■ What you are asked to do: Leave the pictures out and reproduce all the entries word for word.

■ Data extract:

━━━━━━━━━━━━━━━━

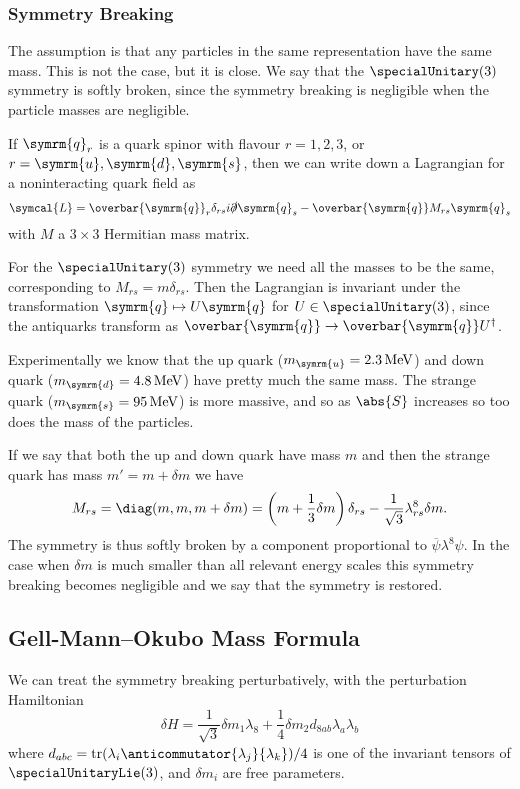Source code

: \documentclass[fleqn]{NotesClass}
\newcommand{\Pparticle}[1]{\symrm{#1}}
\newcommand{\Pu}{\ensuremath{\Pparticle{u}}}
\newcommand{\Pd}{\ensuremath{\Pparticle{d}}}
\newcommand{\Ps}{\ensuremath{\Pparticle{s}}}
\newcommand{\Pq}{\ensuremath{\Pparticle{q}}}
\newcommand{\hermit}{\dagger}
\DeclareMathOperator{\tr}{tr}
\newcommand{\diracadjoint}[1]{\overbar{#1}}
\newcommand{\lagrangianDensity}{\symcal{L}}
\begin{document}
    \subsubsection{Symmetry Breaking}
    The assumption is that any particles in the same representation have the same mass.
    This is not the case, but it is close.
    We say that the \(\specialUnitary(3)\) symmetry is softly broken, since the symmetry breaking is negligible when the particle masses are negligible.
    
    If \(\Pq_r\) is a quark spinor with flavour \(r = 1, 2, 3\), or \(r = \Pu, \Pd, \Ps\), then we can write down a Lagrangian for a noninteracting quark field as
    \begin{equation}
        \lagrangianDensity = \diracadjoint{\Pq}_r \delta_{rs} i\slashed{\partial} \Pq_s - \diracadjoint{\Pq} M_{rs} \Pq_s
    \end{equation}
    with \(M\) a \(3 \times 3\) Hermitian mass matrix.
    
    For the \(\specialUnitary(3)\) symmetry we need all the masses to be the same, corresponding to \(M_{rs} = m \delta_{rs}\).
    Then the Lagrangian is invariant under the transformation \(\Pq \mapsto U \Pq\) for \(U \in \specialUnitary(3)\), since the antiquarks transform as \(\diracadjoint{\Pq} \to \diracadjoint{\Pq}U^{\hermit}\).
    
    Experimentally we know that the up quark (\(m_{\Pu} = \qty{2.3}{\mega\electronvolt}\)) and down quark (\(m_{\Pd} = \qty{4.8}{\mega\electronvolt}\)) have pretty much the same mass.
    The strange quark (\(m_{\Ps} = \qty{95}{\mega\electronvolt}\)) is more massive, and so as \(\abs{S}\) increases so too does the mass of the particles.
    
    If we say that both the up and down quark have mass \(m\) and then the strange quark has mass \(m' = m + \delta m\) we have
    \begin{equation}
        M_{rs} = \diag(m, m, m + \delta m) = \left( m + \frac{1}{3}\delta m \right) \delta_{rs} - \frac{1}{\sqrt{3}}\lambda_{rs}^8 \delta m.
    \end{equation}
    The symmetry is thus softly broken by a component proportional to \(\diracadjoint{\psi} \lambda^8 \psi\).
    In the case when \(\delta m\) is much smaller than all relevant energy scales this symmetry breaking becomes negligible and we say that the symmetry is restored.
    
    \subsection{Gell-Mann--Okubo Mass Formula}
    We can treat the symmetry breaking perturbatively, with the perturbation Hamiltonian
    \begin{equation}
        \delta H = \frac{1}{\sqrt{3}} \delta m_1 \lambda_8 + \frac{1}{4} \delta m_2 d_{8ab} \lambda_a \lambda_b
    \end{equation}
    where \(d_{abc} = \tr(\lambda_i \anticommutator{\lambda_j}{\lambda_k})/4\) is one of the invariant tensors of \(\specialUnitaryLie(3)\), and \(\delta m_i\) are free parameters.
    
\end{document}
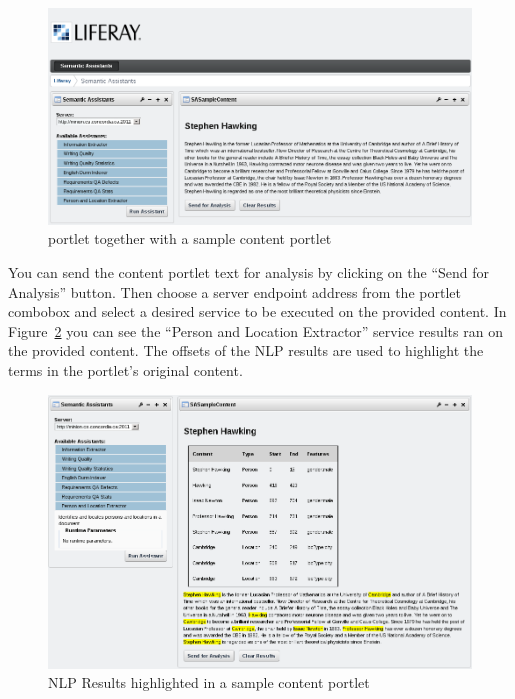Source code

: \begin{figure}
\centering
\includegraphics[scale=0.6]{pictures/liferay_both_portlets.png}
\caption{\sa portlet together with a sample content portlet}
\label{fig:liferay_both_portlets}
\end{figure}

You can send the content portlet text for analysis by clicking on the ``Send for Analysis'' button. Then choose a server endpoint address from the \sa portlet combobox and select a desired service to be executed on the provided content. In Figure~\ref{fig:liferay_results_portlet} you can see the ``Person and Location Extractor'' service results ran on the provided content. The offsets of the NLP results are used to highlight the terms in the portlet's original content.

\begin{figure}
\centering
\includegraphics[scale=0.6]{pictures/liferay_results_portlet.png}
\caption{NLP Results highlighted in a sample content portlet}
\label{fig:liferay_results_portlet}
\end{figure}

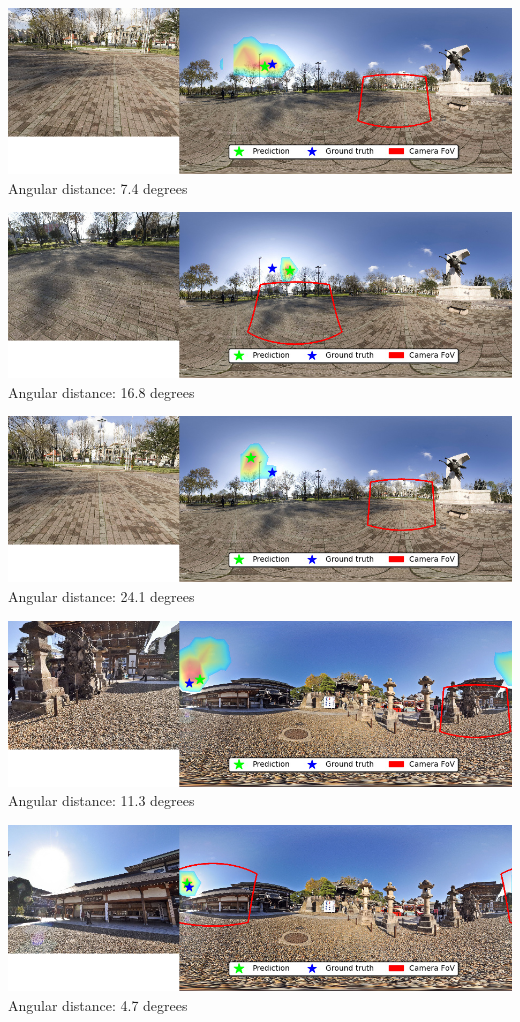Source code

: \begin{multicols}{2}
\includegraphics[width=\mywidth]{pano_aaqhsrljfiqght_005.jpg}\\
Angular distance: 7.4 degrees

\includegraphics[width=\mywidth]{pano_aaqhsrljfiqght_002.jpg}\\
Angular distance: 16.8 degrees

\includegraphics[width=\mywidth]{pano_aaqhsrljfiqght_003.jpg}\\
Angular distance: 24.1 degrees

\includegraphics[width=\mywidth]{pano_aaqpmaoqocdqfu_007.jpg}\\
Angular distance: 11.3 degrees

\includegraphics[width=\mywidth]{pano_aaqpmaoqocdqfu_006.jpg}\\
Angular distance: 4.7 degrees


\end{multicols}
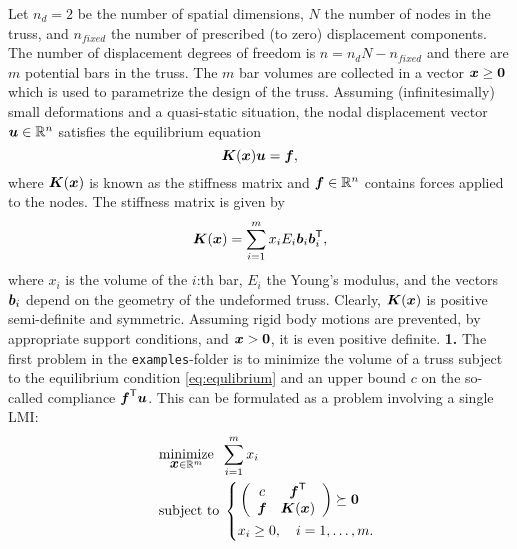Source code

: \documentclass{article}
\newcommand{\bm}[1]{\mbox{\boldmath $#1$}}
\newcommand{\T}{\textsf{T}}
\begin{document}
Let $n_{d} = 2$ be the number of spatial dimensions, $N$ the number of nodes in the truss, and $n_{fixed}$ the number of prescribed (to zero) displacement components. The number of displacement degrees of freedom is $n=n_{d}N-n_{fixed}$ and there are $m$ potential bars in the truss.
The $m$ bar volumes are collected in a vector $\bm{x}\geq\bm{0}$ which is used to parametrize the design of the truss. Assuming (infinitesimally) small deformations and a quasi-static situation, the nodal displacement vector $\bm{u}\in\mathbb{R}^{n}$ satisfies the equilibrium equation
\begin{equation}\label{eq:equlibrium}
\bm{K}(\bm{x})\bm{u} = \bm{f},
\end{equation}
where $\bm{K}(\bm{x})$ is known as the stiffness matrix and $\bm{f}\in\mathbb{R}^{n}$ contains forces applied to the nodes. The  stiffness matrix is given by
\begin{equation}\nonumber
\bm{K}(\bm{x}) = \sum_{i=1}^{m}x_{i}E_{i}\bm{b}_{i}\bm{b}_{i}^{\T},
\end{equation}
where $x_{i}$ is the volume of the $i$:th bar, $E_{i}$ the Young's modulus, and the vectors $\bm{b}_{i}$ depend on the geometry of the undeformed truss. Clearly, $\bm{K}(\bm{x})$ is positive semi-definite and symmetric. Assuming rigid body motions are prevented, by appropriate support conditions, and $\bm{x}>\bm{0}$, it is even positive definite.
\vskip2mm
\noindent\textbf{1.} The first problem in the \texttt{examples}-folder is to minimize the volume of a truss subject to the equilibrium condition \eqref{eq:equlibrium} and an upper bound $c$ on the so-called compliance $\bm{f}^{\T}\bm{u}$. This can be formulated as a problem involving a single LMI: 
\begin{equation}\label{eq:prob1}
\quad
	\begin{aligned}
	&	\underset{\bm{x}\in\mathbb{R}^{m}}{\mbox{minimize}} \;\; \sum_{i=1}^{m}x_{i} \\
	&	\mbox{subject to} \;
	\left\{
		\begin{aligned}
		  & \left(
\begin{array}{cc}
c &\bm{f}^{\T}         \\
\bm{f} & \bm{K}(\bm{x})
\end{array}
\right) \succeq \bm{0} \\
			& x_{i} \geq 0 , \quad i=1,\ldots,m.
		\end{aligned}
		\right.
	\end{aligned}
\end{equation}
\end{document}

━━━━━━━━━━━━━━━━

■ Task answer:
Source code

: \documentclass[fleqn]{NotesClass}
\newcommand{\Pparticle}[1]{\symrm{#1}}
\newcommand{\Pu}{\ensuremath{\Pparticle{u}}}
\newcommand{\Pd}{\ensuremath{\Pparticle{d}}}
\newcommand{\Ps}{\ensuremath{\Pparticle{s}}}
\newcommand{\Pq}{\ensuremath{\Pparticle{q}}}
\newcommand{\hermit}{\dagger}
\DeclareMathOperator{\tr}{tr}
\newcommand{\diracadjoint}[1]{\overbar{#1}}
\newcommand{\lagrangianDensity}{\symcal{L}}
\begin{document}
    \subsubsection{Symmetry Breaking}
    The assumption is that any particles in the same representation have the same mass.
    This is not the case, but it is close.
    We say that the \(\specialUnitary(3)\) symmetry is softly broken, since the symmetry breaking is negligible when the particle masses are negligible.
    
    If \(\Pq_r\) is a quark spinor with flavour \(r = 1, 2, 3\), or \(r = \Pu, \Pd, \Ps\), then we can write down a Lagrangian for a noninteracting quark field as
    \begin{equation}
        \lagrangianDensity = \diracadjoint{\Pq}_r \delta_{rs} i\slashed{\partial} \Pq_s - \diracadjoint{\Pq} M_{rs} \Pq_s
    \end{equation}
    with \(M\) a \(3 \times 3\) Hermitian mass matrix.
    
    For the \(\specialUnitary(3)\) symmetry we need all the masses to be the same, corresponding to \(M_{rs} = m \delta_{rs}\).
    Then the Lagrangian is invariant under the transformation \(\Pq \mapsto U \Pq\) for \(U \in \specialUnitary(3)\), since the antiquarks transform as \(\diracadjoint{\Pq} \to \diracadjoint{\Pq}U^{\hermit}\).
    
    Experimentally we know that the up quark (\(m_{\Pu} = \qty{2.3}{\mega\electronvolt}\)) and down quark (\(m_{\Pd} = \qty{4.8}{\mega\electronvolt}\)) have pretty much the same mass.
    The strange quark (\(m_{\Ps} = \qty{95}{\mega\electronvolt}\)) is more massive, and so as \(\abs{S}\) increases so too does the mass of the particles.
    
    If we say that both the up and down quark have mass \(m\) and then the strange quark has mass \(m' = m + \delta m\) we have
    \begin{equation}
        M_{rs} = \diag(m, m, m + \delta m) = \left( m + \frac{1}{3}\delta m \right) \delta_{rs} - \frac{1}{\sqrt{3}}\lambda_{rs}^8 \delta m.
    \end{equation}
    The symmetry is thus softly broken by a component proportional to \(\diracadjoint{\psi} \lambda^8 \psi\).
    In the case when \(\delta m\) is much smaller than all relevant energy scales this symmetry breaking becomes negligible and we say that the symmetry is restored.
    
    \subsection{Gell-Mann--Okubo Mass Formula}
    We can treat the symmetry breaking perturbatively, with the perturbation Hamiltonian
    \begin{equation}
        \delta H = \frac{1}{\sqrt{3}} \delta m_1 \lambda_8 + \frac{1}{4} \delta m_2 d_{8ab} \lambda_a \lambda_b
    \end{equation}
    where \(d_{abc} = \tr(\lambda_i \anticommutator{\lambda_j}{\lambda_k})/4\) is one of the invariant tensors of \(\specialUnitaryLie(3)\), and \(\delta m_i\) are free parameters.
    
\end{document}
Source code

: \begin{figure}
\centering
\includegraphics[scale=0.6]{pictures/liferay_both_portlets.png}
\caption{\sa portlet together with a sample content portlet}
\label{fig:liferay_both_portlets}
\end{figure}

You can send the content portlet text for analysis by clicking on the ``Send for Analysis'' button. Then choose a server endpoint address from the \sa portlet combobox and select a desired service to be executed on the provided content. In Figure~\ref{fig:liferay_results_portlet} you can see the ``Person and Location Extractor'' service results ran on the provided content. The offsets of the NLP results are used to highlight the terms in the portlet's original content.

\begin{figure}
\centering
\includegraphics[scale=0.6]{pictures/liferay_results_portlet.png}
\caption{NLP Results highlighted in a sample content portlet}
\label{fig:liferay_results_portlet}
\end{figure}

Source code

: \begin{multicols}{2}
\includegraphics[width=\mywidth]{pano_aaqhsrljfiqght_005.jpg}\\
Angular distance: 7.4 degrees

\includegraphics[width=\mywidth]{pano_aaqhsrljfiqght_002.jpg}\\
Angular distance: 16.8 degrees

\includegraphics[width=\mywidth]{pano_aaqhsrljfiqght_003.jpg}\\
Angular distance: 24.1 degrees

\includegraphics[width=\mywidth]{pano_aaqpmaoqocdqfu_007.jpg}\\
Angular distance: 11.3 degrees

\includegraphics[width=\mywidth]{pano_aaqpmaoqocdqfu_006.jpg}\\
Angular distance: 4.7 degrees


\end{multicols}
Source code

: \documentclass{article}
\newcommand{\bm}[1]{\mbox{\boldmath $#1$}}
\newcommand{\T}{\textsf{T}}
\begin{document}
Let $n_{d} = 2$ be the number of spatial dimensions, $N$ the number of nodes in the truss, and $n_{fixed}$ the number of prescribed (to zero) displacement components. The number of displacement degrees of freedom is $n=n_{d}N-n_{fixed}$ and there are $m$ potential bars in the truss.
The $m$ bar volumes are collected in a vector $\bm{x}\geq\bm{0}$ which is used to parametrize the design of the truss. Assuming (infinitesimally) small deformations and a quasi-static situation, the nodal displacement vector $\bm{u}\in\mathbb{R}^{n}$ satisfies the equilibrium equation
\begin{equation}\label{eq:equlibrium}
\bm{K}(\bm{x})\bm{u} = \bm{f},
\end{equation}
where $\bm{K}(\bm{x})$ is known as the stiffness matrix and $\bm{f}\in\mathbb{R}^{n}$ contains forces applied to the nodes. The  stiffness matrix is given by
\begin{equation}\nonumber
\bm{K}(\bm{x}) = \sum_{i=1}^{m}x_{i}E_{i}\bm{b}_{i}\bm{b}_{i}^{\T},
\end{equation}
where $x_{i}$ is the volume of the $i$:th bar, $E_{i}$ the Young's modulus, and the vectors $\bm{b}_{i}$ depend on the geometry of the undeformed truss. Clearly, $\bm{K}(\bm{x})$ is positive semi-definite and symmetric. Assuming rigid body motions are prevented, by appropriate support conditions, and $\bm{x}>\bm{0}$, it is even positive definite.
\vskip2mm
\noindent\textbf{1.} The first problem in the \texttt{examples}-folder is to minimize the volume of a truss subject to the equilibrium condition \eqref{eq:equlibrium} and an upper bound $c$ on the so-called compliance $\bm{f}^{\T}\bm{u}$. This can be formulated as a problem involving a single LMI: 
\begin{equation}\label{eq:prob1}
\quad
	\begin{aligned}
	&	\underset{\bm{x}\in\mathbb{R}^{m}}{\mbox{minimize}} \;\; \sum_{i=1}^{m}x_{i} \\
	&	\mbox{subject to} \;
	\left\{
		\begin{aligned}
		  & \left(
\begin{array}{cc}
c &\bm{f}^{\T}         \\
\bm{f} & \bm{K}(\bm{x})
\end{array}
\right) \succeq \bm{0} \\
			& x_{i} \geq 0 , \quad i=1,\ldots,m.
		\end{aligned}
		\right.
	\end{aligned}
\end{equation}
\end{document}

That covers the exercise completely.